I started young on learning how to stretch out what I have, to get the most out of it. It started with drug store candy. If I only had fifty cents, I wasn't going to blow it on a couple of candy bars that would be gone in no time. (Yes, “a couple.” It was the early 70s. Stuff was cheap. If I had a whole dollar to spend on candy, it was fortune to me.) I’d buy things where you got a lot in the package, like Lemonheads or Sweet Tarts. Candy with a lot of pieces lasted much longer than a candy bar.
When I had a bag of Halloween candy, I’d work on it until December. My goal was to make my bounty last as long as possible, as opposed to diving in for a week or two of sugared gluttony.
This tendency also took hold as I got out on my own and had to buy and ration my own groceries. You can’t pig down all the good stuff in the first few days after shopping, or else the cupboards would be bare for those last couple days before payday and I could shop again. I rarely had to eat meals consisting of stale bread heels and a can of peas, or barbecue sauce sandwiches.

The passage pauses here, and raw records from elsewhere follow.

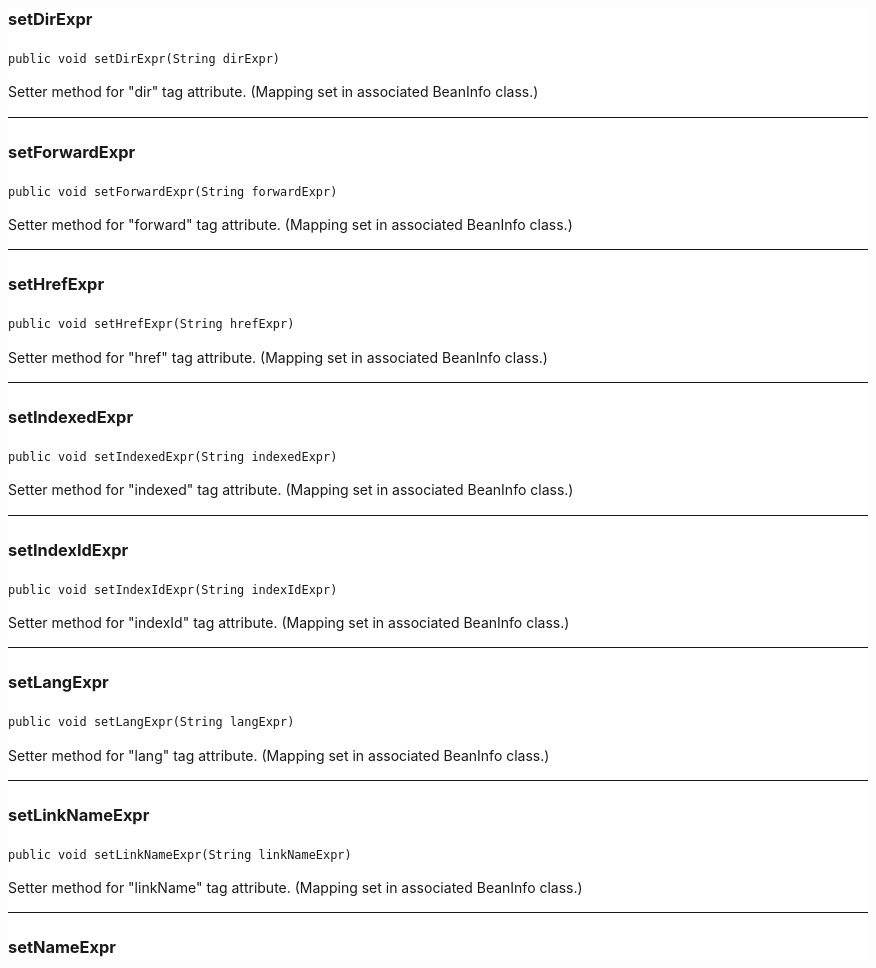 ### setDirExpr

    public void setDirExpr(String dirExpr)

Setter method for "dir" tag attribute. (Mapping set in associated BeanInfo class.)

------------------------------------------------------------------------

### setForwardExpr

    public void setForwardExpr(String forwardExpr)

Setter method for "forward" tag attribute. (Mapping set in associated BeanInfo class.)

------------------------------------------------------------------------

### setHrefExpr

    public void setHrefExpr(String hrefExpr)

Setter method for "href" tag attribute. (Mapping set in associated BeanInfo class.)

------------------------------------------------------------------------

### setIndexedExpr

    public void setIndexedExpr(String indexedExpr)

Setter method for "indexed" tag attribute. (Mapping set in associated BeanInfo class.)

------------------------------------------------------------------------

### setIndexIdExpr

    public void setIndexIdExpr(String indexIdExpr)

Setter method for "indexId" tag attribute. (Mapping set in associated BeanInfo class.)

------------------------------------------------------------------------

### setLangExpr

    public void setLangExpr(String langExpr)

Setter method for "lang" tag attribute. (Mapping set in associated BeanInfo class.)

------------------------------------------------------------------------

### setLinkNameExpr

    public void setLinkNameExpr(String linkNameExpr)

Setter method for "linkName" tag attribute. (Mapping set in associated BeanInfo class.)

------------------------------------------------------------------------

### setNameExpr
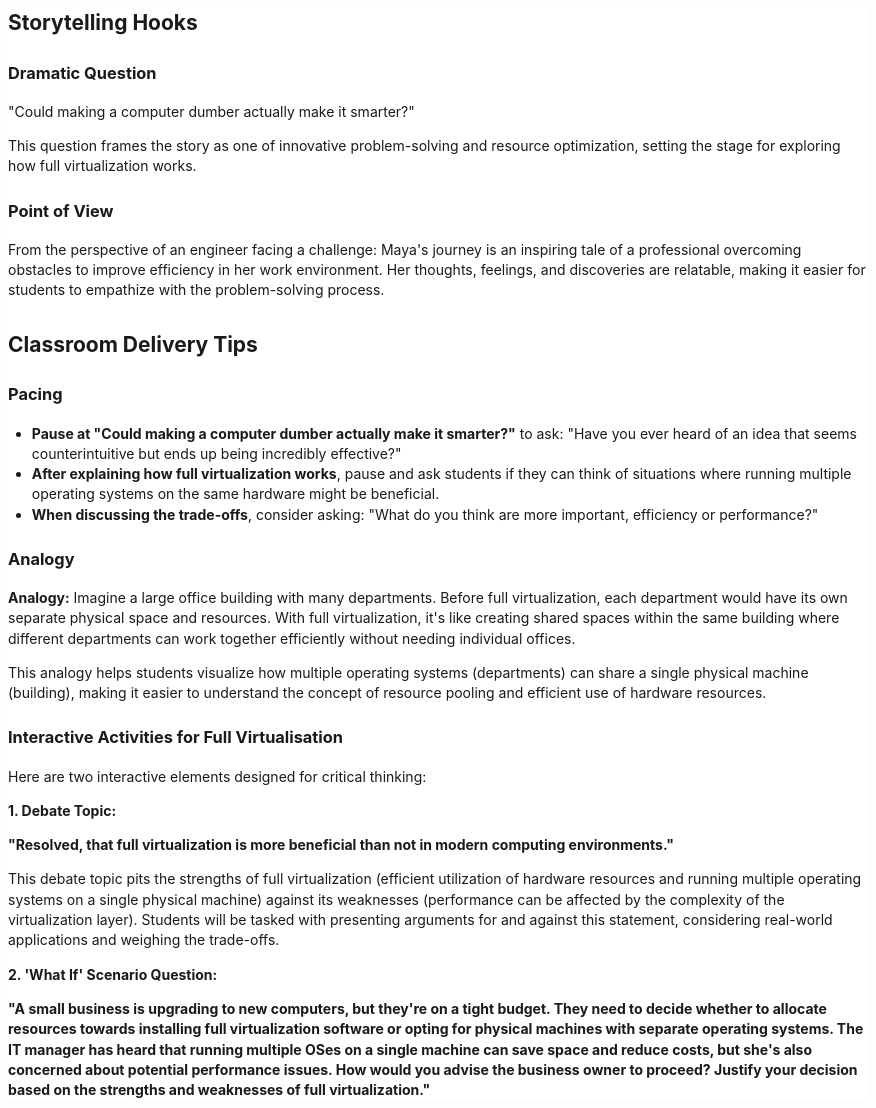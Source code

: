 ## Storytelling Hooks

### Dramatic Question
"Could making a computer dumber actually make it smarter?"

This question frames the story as one of innovative problem-solving and resource optimization, setting the stage for exploring how full virtualization works.

### Point of View
From the perspective of an engineer facing a challenge: Maya's journey is an inspiring tale of a professional overcoming obstacles to improve efficiency in her work environment. Her thoughts, feelings, and discoveries are relatable, making it easier for students to empathize with the problem-solving process.

## Classroom Delivery Tips

### Pacing
- **Pause at "Could making a computer dumber actually make it smarter?"** to ask: "Have you ever heard of an idea that seems counterintuitive but ends up being incredibly effective?"
- **After explaining how full virtualization works**, pause and ask students if they can think of situations where running multiple operating systems on the same hardware might be beneficial.
- **When discussing the trade-offs**, consider asking: "What do you think are more important, efficiency or performance?"

### Analogy
**Analogy:** Imagine a large office building with many departments. Before full virtualization, each department would have its own separate physical space and resources. With full virtualization, it's like creating shared spaces within the same building where different departments can work together efficiently without needing individual offices.

This analogy helps students visualize how multiple operating systems (departments) can share a single physical machine (building), making it easier to understand the concept of resource pooling and efficient use of hardware resources.

### Interactive Activities for Full Virtualisation
Here are two interactive elements designed for critical thinking:

**1. Debate Topic:**

**"Resolved, that full virtualization is more beneficial than not in modern computing environments."**

This debate topic pits the strengths of full virtualization (efficient utilization of hardware resources and running multiple operating systems on a single physical machine) against its weaknesses (performance can be affected by the complexity of the virtualization layer). Students will be tasked with presenting arguments for and against this statement, considering real-world applications and weighing the trade-offs.

**2. 'What If' Scenario Question:**

**"A small business is upgrading to new computers, but they're on a tight budget. They need to decide whether to allocate resources towards installing full virtualization software or opting for physical machines with separate operating systems. The IT manager has heard that running multiple OSes on a single machine can save space and reduce costs, but she's also concerned about potential performance issues. How would you advise the business owner to proceed? Justify your decision based on the strengths and weaknesses of full virtualization."**
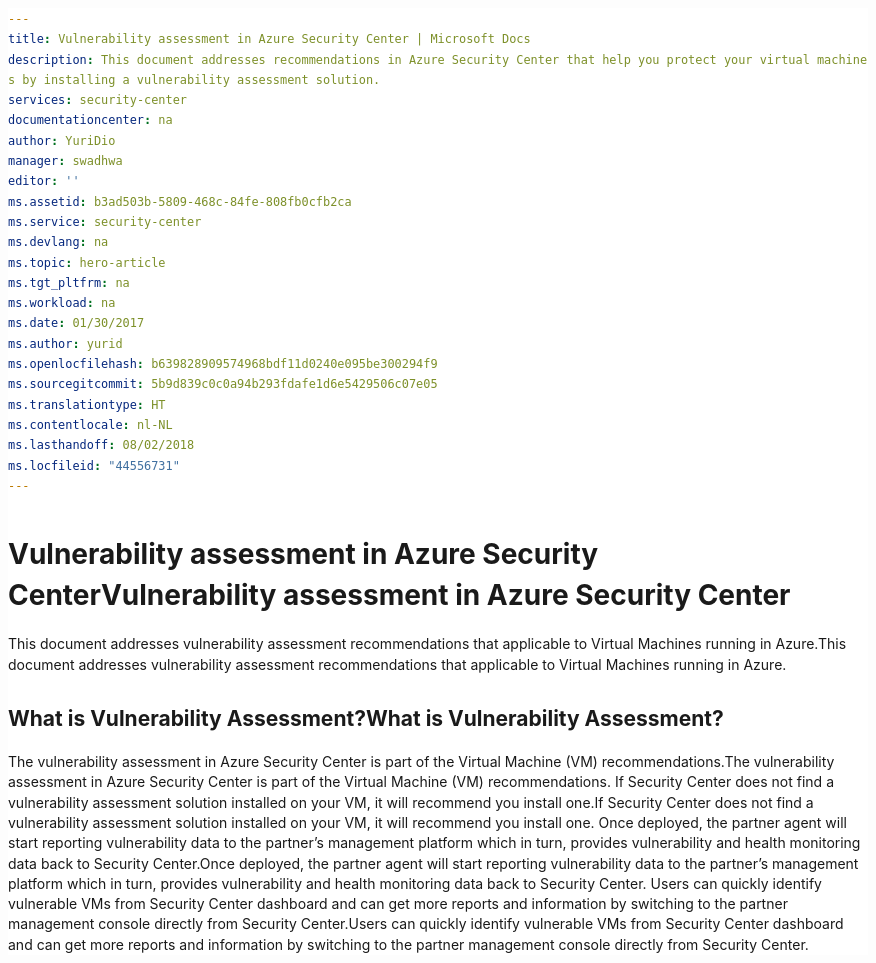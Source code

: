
 ```yaml
---
title: Vulnerability assessment in Azure Security Center | Microsoft Docs
description: This document addresses recommendations in Azure Security Center that help you protect your virtual machines by installing a vulnerability assessment solution.
services: security-center
documentationcenter: na
author: YuriDio
manager: swadhwa
editor: ''
ms.assetid: b3ad503b-5809-468c-84fe-808fb0cfb2ca
ms.service: security-center
ms.devlang: na
ms.topic: hero-article
ms.tgt_pltfrm: na
ms.workload: na
ms.date: 01/30/2017
ms.author: yurid
ms.openlocfilehash: b639828909574968bdf11d0240e095be300294f9
ms.sourcegitcommit: 5b9d839c0c0a94b293fdafe1d6e5429506c07e05
ms.translationtype: HT
ms.contentlocale: nl-NL
ms.lasthandoff: 08/02/2018
ms.locfileid: "44556731"
---
```

# <a name="vulnerability-assessment-in-azure-security-center"></a><span data-ttu-id="eea1c-103">Vulnerability assessment in Azure Security Center</span><span class="sxs-lookup"><span data-stu-id="eea1c-103">Vulnerability assessment in Azure Security Center</span></span>
<span data-ttu-id="eea1c-104">This document addresses vulnerability assessment recommendations that applicable to Virtual Machines running in Azure.</span><span class="sxs-lookup"><span data-stu-id="eea1c-104">This document addresses vulnerability assessment recommendations that applicable to Virtual Machines running in Azure.</span></span>

## <a name="what-is-vulnerability-assessment"></a><span data-ttu-id="eea1c-105">What is Vulnerability Assessment?</span><span class="sxs-lookup"><span data-stu-id="eea1c-105">What is Vulnerability Assessment?</span></span>
<span data-ttu-id="eea1c-106">The vulnerability assessment in Azure Security Center is part of the Virtual Machine (VM) recommendations.</span><span class="sxs-lookup"><span data-stu-id="eea1c-106">The vulnerability assessment in Azure Security Center is part of the Virtual Machine (VM) recommendations.</span></span> <span data-ttu-id="eea1c-107">If Security Center does not find a vulnerability assessment solution installed on your VM, it will recommend you install one.</span><span class="sxs-lookup"><span data-stu-id="eea1c-107">If Security Center does not find a vulnerability assessment solution installed on your VM, it will recommend you install one.</span></span> <span data-ttu-id="eea1c-108">Once deployed, the partner agent will start reporting vulnerability data to the partner’s management platform which in turn, provides vulnerability and health monitoring data back to Security Center.</span><span class="sxs-lookup"><span data-stu-id="eea1c-108">Once deployed, the partner agent will start reporting vulnerability data to the partner’s management platform which in turn, provides vulnerability and health monitoring data back to Security Center.</span></span> <span data-ttu-id="eea1c-109">Users can quickly identify vulnerable VMs from Security Center dashboard and can get more reports and information by switching to the partner management console directly from Security Center.</span><span class="sxs-lookup"><span data-stu-id="eea1c-109">Users can quickly identify vulnerable VMs from Security Center dashboard and can get more reports and information by switching to the partner management console directly from Security Center.</span></span>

Granted, I could have replaced some of my clothing more often than I did. Why else do you think I just threw out my ugly 80s-era parachute-pants sweatsuit two weeks ago? To me, it was a perfectly serviceable piece of apparel, and not to be disposed of lightly.
But because of the way I am, I have been able to keep things for a very long time, most of which have not gone hopelessly out of style. I still have the full china set I bought before moving into my first apartment, in 1984. Other than the pieces the Ex sold off at a garage sale, I still have all of it, unbroken and until recently, unchipped.
My regular drinking glass for my daily Diet Coke was one I got in the late 80s. My alternate glass, showing Roberto Clemente’s rookie baseball card, I got from a McDonalds in the early 90s. They've been with me through many moves, and even 4 years with a kid in the house.
I believe the last thing I broke was my favorite wine glass, about 7 or 8 years ago. I think I bumped it against the counter as I was taking it out of the dishwasher. I can’t remember anything else I've broken, since I was a kid.
I take care of my things, and I get the most use out of what I have.
Pinky, however, does not see things the same way. She thinks it’s perfectly normal for a grownup to break a few glasses every year. Or the spinner-rods off of a couple sets of mini-blinds. Or leave our plastic food containers at work, to get thrown out. Or grab several napkins out of a stack to wipe her mouth. Or leave a few chips in your 1984 China from banging them down together when she puts them away.
We've been going round and round about this for years now. And every time I say “Now be careful with that,” I get a tirade about how I can’t expect her not to break something every now and then. I tell her to concentrate, then, on breaking her own shit instead of mine. (That doesn't go over very well, either.)
So this morning, we ended up doing this dance yet again when she suggested I throw the issue out to you. As you know, I very rarely bring our interpersonal dirty laundry to this site, but since it’s her idea, I thought, “Why not seek outside input?”
I’m not asking you to referee or take sides, but I do want to know… how often do you accidentally break things around the house? I don’t mean the kids; I mean you or your spouse. How do you feel when your mate (or significant other) breaks or mars something of yours? And vice versa? Is it a big deal? Or is it OK because “everybody does it?”
What about your relationships to groceries or supplies? Are you a stretcher-outer, or a user-upper? Does your spouse view household commodities differently? If so, how do you reconcile the competing tendencies?